Assignment macro-op fusion

capens__nicolas · ‎03-18-2011

Hi all,

Are micro-instructions non-destructive? If so, wouldn't it make sense to fuse an assignment and dependent arithmetic instruction into one?

a = b; a += c; -> a = b + c;

This would make up for x86's lack of non-destructive instructions. Of course compilers would have to be made aware that pairing these instructions is faster, but that seems to be a simple case of defining a non-destructive instruction pattern which is implicitly encoded as two legacy instructions.

So I wonder if there's any reason not to do this...

Cheers,

Nicolas

capens__nicolas · ‎03-18-2011

Just to clarify, it would turn the following:

8B C3 mov eax, ebx
03 C1 add eax, ecx

into:

8B C303 C1 add eax, ebx, ecx

Nothing changes at the binary level. It just decodes it as one non-destructive micro-operation.

capens__nicolas · ‎03-23-2011

Anyone? I realize this complicates the decoding a bit, but it seems like a big win in performance and power consumption to me. Or are there some additional complications I'm currently not aware of?

Is there an easy way to assess the potential performance gain? I know how to get a compiler to generate optimal code for this, but is there some freely available x86 simulator which would allow evaluating this macro-op fusion?

Thomas_W_Intel · ‎03-23-2011

ForFP instructions, AVX already provides you a solution: The VEX prefix allows a non-destructive operand, for example VADDSD xmm1, xmm2, xmm3.

capens__nicolas · ‎03-23-2011

Quoting Thomas Willhalm (Intel)

ForFP instructions, AVX already provides you a solution: The VEX prefix allows a non-destructive operand, for example VADDSD xmm1, xmm2, xmm3.
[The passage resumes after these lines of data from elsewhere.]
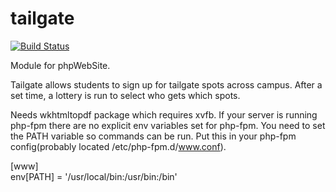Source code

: # tailgate

[![Build Status](https://travis-ci.org/AppStateESS/tailgate.svg?branch=master)](https://travis-ci.org/AppStateESS/tailgate)

Module for phpWebSite.

Tailgate allows students to sign up for tailgate spots across campus. After a set time, a lottery is 
run to select who gets which spots.

Needs wkhtmltopdf package which requires xvfb. If your server is running php-fpm there are no explicit env variables set for php-fpm. You need to set the PATH variable so commands can be run. Put this in your php-fpm config(probably located /etc/php-fpm.d/www.conf).

[www] <br />
env[PATH] = '/usr/local/bin:/usr/bin:/bin'

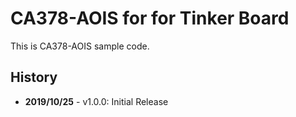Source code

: # CA378-AOIS for for Tinker Board

This is CA378-AOIS sample code.

## History

- **2019/10/25** - v1.0.0: Initial Release
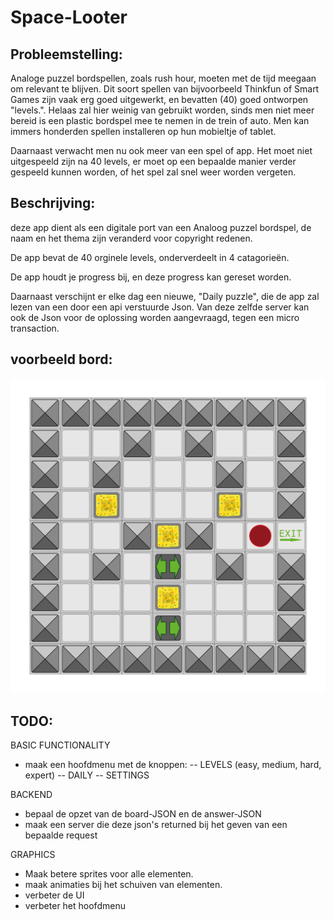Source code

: # Space-Looter


## Probleemstelling:
Analoge puzzel bordspellen, zoals rush hour, moeten met de tijd meegaan om relevant te blijven. Dit soort spellen van bijvoorbeeld Thinkfun of Smart Games zijn vaak erg goed uitgewerkt, en bevatten (40) goed ontworpen "levels.". Helaas zal hier weinig van gebruikt worden, sinds men niet meer bereid is een plastic bordspel mee te nemen in de trein of auto. Men kan immers honderden spellen installeren op hun mobieltje of tablet. 

Daarnaast verwacht men nu ook meer van een spel of app. Het moet niet uitgespeeld zijn na 40 levels, er moet op een bepaalde manier verder gespeeld kunnen worden, of het spel zal snel weer worden vergeten. 

## Beschrijving:
deze app dient als een digitale port van een Analoog puzzel bordspel, de naam en het thema zijn veranderd voor copyright redenen. 

De app bevat de 40 orginele levels, onderverdeelt in 4 catagorieën.

De app houdt je progress bij, en deze progress kan gereset worden. 

Daarnaast verschijnt er elke dag een nieuwe, "Daily puzzle", die de app zal lezen van een door een api verstuurde Json. Van deze zelfde server kan ook de Json voor de oplossing worden aangevraagd, tegen een micro transaction. 

## voorbeeld bord:
![boardstate](https://raw.githubusercontent.com/josfeenstra/Space-Looter/master/doc/documentation/voorbeeld%20board.png)

## TODO: 
BASIC FUNCTIONALITY
- maak een hoofdmenu met de knoppen: 
-- LEVELS (easy, medium, hard, expert) 
-- DAILY
-- SETTINGS 

BACKEND
- bepaal de opzet van de board-JSON en de answer-JSON
- maak een server die deze json's returned bij het geven van een bepaalde request 

GRAPHICS
- Maak betere sprites voor alle elementen.
- maak animaties bij het schuiven van elementen. 
- verbeter de UI
- verbeter het hoofdmenu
I know. I'm specifically talking about the scalar instructions. In discussions about other architectures, people claimed that x86 is crippled by the lack of non-destructive instructions and will never be able to make up for it (without a drastic redesign or lots of extra hardware which consumes more power). But since it's already largely a RISC architecture internally anyway I wondered whether simply executing a move and arithmetic operation as one instruction would make things more efficient at a minimal cost.

sirrida · ‎05-11-2011

As I had written in Copy and modify I wondered why this optimization is not state of the art. Why? Too expensive in terms of die space? Not worth the effort?
In some cases there is the possibility to circumvent the problem by making a copy but modifying the original (thereby letting original and copy change roles) and relying on superscalar execution.

A related case might be that some "complex" commands such as jecxz, loop, enter (level 0), leave are so slow although their meaning is almost trivial and they are easily outperformed by a sequence of other commands. Why? Probably because of the same reasons the gluing of mov and an arithmetic command is not performed:

It seems that RISC commands are still much faster than micro coded ones and the effort to make a glued or "complex" command a new RISC command is estimated too high for the expected gain.
Let's see what the next generations will bring...

sirrida · ‎06-12-2011

The next generation has just been presented as Haswell new instructions.
With the introduction of ANDN, BEXTR, RORX, SARX, SHLX, SHRX these new commands effectively solve our problem for some special cases, albeit with the aid of the compiler.

sirrida · ‎08-23-2011

It seems that performing the optimization as described in Copy and modify is too complicated for the compiler writers and that indeed your described hardware optimizer is more or less "mandatory".
Could it be that e.g. AMD has already implemented your proposal possibly years ago?
Has anyone done any benchmarking on other processors than i7 and Atom N450?